Data Science Modules#
Overview#
Data Science Modules (“DS Modules”) are short explorations into data science that give students the opportunity to work hands-on with a data set relevant to their course and receive some instruction on the principles of data analysis, statistics, and computing. DS Modules are designed and taught in an existing course from any discipline or field with the help and collaboration of the Data Science Modules Development Team and the course instructor. These DS Modules are often presented as interactive lectures or labs that allow students to learn from data sets that pertain to their course material.
The target audience for DS Modules are students with little to no previous data science knowledge or experience. Providing DS Modules within existing courses and in a range of disciplines, allows students who may never sign up for a data science course on their own the opportunity to gain skills in the field of data science.
The DS Modules Development Team collaborates with instructors across different departments and with a range of technical skills in order to connect with a wide variety of students. Cross-departmental connection helps to build the DS Modules program presence on campus and attract other faculty. Instructors work closely with the Development Team so that they can either teach the DS Modules themselves or assist while the DS Modules Development Team leads the class.
DS Modules are an excellent way for students to have a smooth and supported introduction to computing, statistics, and vital tools used in data science, which are becoming increasingly relevant across academic disciplines. They empower students to do research and pose their own questions using data, as well as enable instructors to apply new lenses to their area of expertise. By the end of a DS Module, students will learn to process data in real-time, write and execute code, make visualizations, develop analytical skills, and learn to apply these skills to their relevant field or course work.

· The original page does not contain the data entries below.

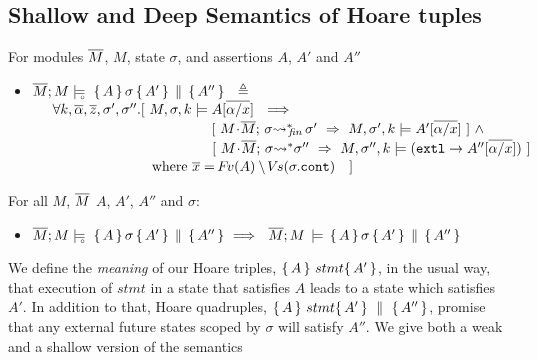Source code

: {\subsection{Shallow and Deep Semantics of Hoare tuples}

\begin{definition}
\label{def:restrict}
For modules $\overline{M}$, $M$, state $\sigma$,  
and assertions $A$, $A'$ and  $A''$
\begin{itemize}
\item
$ {\overline{M};M \models\!\!\!\!_{_{\circ}}\  \, \{\, A\,\}\, \sigma\, \{\, A'\,\} \,\parallel\, \{\, A''\,\}  } \ \ \triangleq \ \ $  \\
$\strut \hspace{.5cm} \forall k,\overline{\alpha}, \overline{z}, \sigma',\sigma''.[
\    %
  \satDAssertFrom M  \sigma k   {A[\overline{\alpha/x}]} \  
  \ \Longrightarrow$\\
$\strut \hspace{4.5cm}    [ \ {\leadstoBoundedStarFin {M\madd \Mtwo}{\sigma}  {\sigma'} }\  \Rightarrow \    \satDAssertFrom M  {\sigma'} k   {A'[\overline{\alpha/x}}]\ ]  \ \wedge$\\
$\strut \hspace{4.5cm}    [ \ {\leadstoBoundedStar  {M\madd \Mtwo}{\sigma}  {\sigma''} }\  \Rightarrow\      \satDAssertFrom M  {\sigma''}  k  {(\externalexec \rightarrow A''[\overline{\alpha/x}])} \ ] $\\
$\strut \hspace{2.3cm}\ \ \  \ \ \ \mbox{where } \overline x={{{\hspace{-1pt}F\hspace{-1pt}}v(A)\setminus{\hspace{-1pt}V\hspace{-1pt}}s(\sigma.\mbox{\normalfont{\texttt{cont}}})}}\ \ \ ]$
\end{itemize}
\end{definition}
}

\begin{lemma} 
For all $M$, $\overline{M}$ $A$, $A'$, $A''$ and $\sigma$:
\begin{itemize}
\item
$ {\overline{M};M \models\!\!\!\!_{_{\circ}}\  \, \{\, A\,\}\, \sigma\, \{\, A'\,\} \,\parallel\, \{\, A''\,\}  } \ \Longrightarrow \ \
  {\overline{M}; M\, \models \, \{\, A\,\}\, \sigma \, \{\, A'\,\} \,\parallel\, \{\, A''\,\}  } $
\end{itemize}
\end{lemma}

\label{sect:HLmeans}

We  define the {\emph {meaning}} of  our Hoare triples, $ \{\, A \, \}\ stmt \{\, A' \, \}$,  in the usual way, \ie that execution of $stmt$ in a state that satisfies $A$ leads to a state which satisfies $A'$.  
In addition to that, Hoare quadruples, $ \{\, A \, \}\ stmt \{\, A' \, \} \, \,\parallel\,\, \{\, A'' \, \} $, promise that any external future states scoped by $\sigma$ will satisfy $A''$.
We give both a weak and a shallow version of the semantics



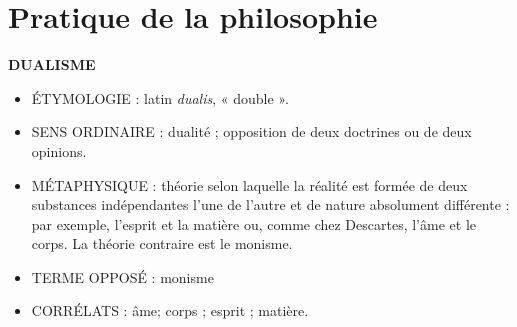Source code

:
\section{Pratique de la philosophie}
{\bf D{\footnotesize UALISME}}

\begin{itemize}[leftmargin=1cm, label=, itemsep=1pt]
\item {\footnotesize ÉTYMOLOGIE} :  latin {\it dualis}, « double ».
\item {\footnotesize SENS ORDINAIRE} : dualité ; opposition de deux doctrines ou de deux opinions.
\item {\footnotesize MÉTAPHYSIQUE} : théorie selon laquelle la réalité
est formée de deux substances indépendantes l’une de l’autre et de
nature absolument différente : par exemple, l'esprit et la matière ou,
comme chez Descartes, l'âme et le corps. La théorie contraire est le
monisme.
\end{itemize}

\begin{itemize}[leftmargin=1cm, label=, itemsep=1pt]
\item {\footnotesize TERME OPPOSÉ} : monisme
\item {\footnotesize CORRÉLATS} : âme; corps ; esprit ; matière.
\end{itemize}

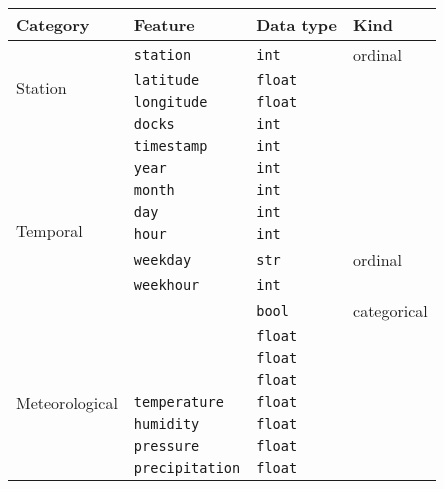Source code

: 
\begin{table}
  \newcommand{\tablefeaturesrow}[4]{#1 & #2 & #3 & #4 \\}
  \centering
  \begin{tabular}{llll}
    \toprule

    \tablefeaturesrow{Category}{Feature}{Data type}{Kind}

    \midrule

    \tablefeaturesrow{\multirow{4}{*}{Station}}{\texttt{station}}{\texttt{int}}{ordinal}

    \tablefeaturesrow{}{\texttt{latitude}}{\texttt{float}}{}

    \tablefeaturesrow{}{\texttt{longitude}}{\texttt{float}}{}

    \tablefeaturesrow{}{\texttt{docks}}{\texttt{int}}{}

    \midrule

    \tablefeaturesrow{\multirow{8}{*}{Temporal}}{\texttt{timestamp}}{\texttt{int}}{}

    \tablefeaturesrow{}{\texttt{year}}{\texttt{int}}{}

    \tablefeaturesrow{}{\texttt{month}}{\texttt{int}}{}

    \tablefeaturesrow{}{\texttt{day}}{\texttt{int}}{}

    \tablefeaturesrow{}{\texttt{hour}}{\texttt{int}}{}

    \tablefeaturesrow{}{\texttt{weekday}}{\texttt{str}}{ordinal}

    \tablefeaturesrow{}{\texttt{weekhour}}{\texttt{int}}{}

    \tablefeaturesrow{}{\texttt{\isholiday}}{\texttt{bool}}{categorical}

    \midrule

    \tablefeaturesrow{\multirow{7}{*}{Meteorological}}{\texttt{\windspeedmax}}{\texttt{float}}{}

    \tablefeaturesrow{}{\texttt{\windspeedavg}}{\texttt{float}}{}

    \tablefeaturesrow{}{\texttt{\winddirection}}{\texttt{float}}{}

    \tablefeaturesrow{}{\texttt{temperature}}{\texttt{float}}{}

    \tablefeaturesrow{}{\texttt{humidity}}{\texttt{float}}{}

    \tablefeaturesrow{}{\texttt{pressure}}{\texttt{float}}{}

    \tablefeaturesrow{}{\texttt{precipitation}}{\texttt{float}}{}

    \midrule


\end{tabular}
\end{table}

Key Pedagogical or Curricular Strategies#
DS Modules vary widely and are customized based on each instructor’s objectives and course content. A DS Module might simply be one or two lectures on how to interpret data and statistics in news media reports or a multiple-session research workshop for students working on a data-centered project. Students in DS Modules learn to use the [Python] programming language and complete assignments in [Jupyter Notebooks], both gold-standard data science tools used in the [Data Science Undergraduate Studies]. Instructors use these tools to share data with students, assign homework and write instructions in the cloud-based notebook, and then ask for students’ interpretation of the results, all within the same environment.
As mentioned, DS Modules bring data-driven instruction into courses by providing Jupyter Notebooks, an open-source web application that allows you to create and share documents that contain live code, equations, visualizations, and narrative text. Jupyter Notebooks are used for data cleaning and transformation, numerical simulation, statistical modeling, data visualization, machine learning, and much more.
Undergraduate data science students on the Jupyter Notebook Development Team work with instructors to create the content in a set of 1 to 3 notebooks to deploy into an existing class. The instructor may already be teaching about a topic extensively so that students are primed for the content. For example, if implicit bias is covered heavily in a few sections of a psychology course, implementing a DS Module allows students to collect and explore data, and analyze trends in the research field. This hands-on data analysis often includes computational or critical thinking assignments.
Implementation Steps
If an instructor would like to incorporate a DS Module into their course, the first step in the process is to hold a one-on-one meeting with a DS Modules Development Team member to outline the deliverables, curricular strategies, and develop a plan for collaboration between the DS Modules Development Team and the instructor, which should include a timeline for mid-term and long-term deliverables. In a subsequent planning meeting, the specific data set is discussed and the instructor’s desired outcomes are further clarified.
Depending on the faculty member and the graduate students supporting the course, the DS Modules Development Team may offer more or less support. Sometimes the faculty is familiar with Python and prefers deploying the Jupyter Notebook themselves. Alternatively, the DS Modules Development Team can teach the DS Modules to the class.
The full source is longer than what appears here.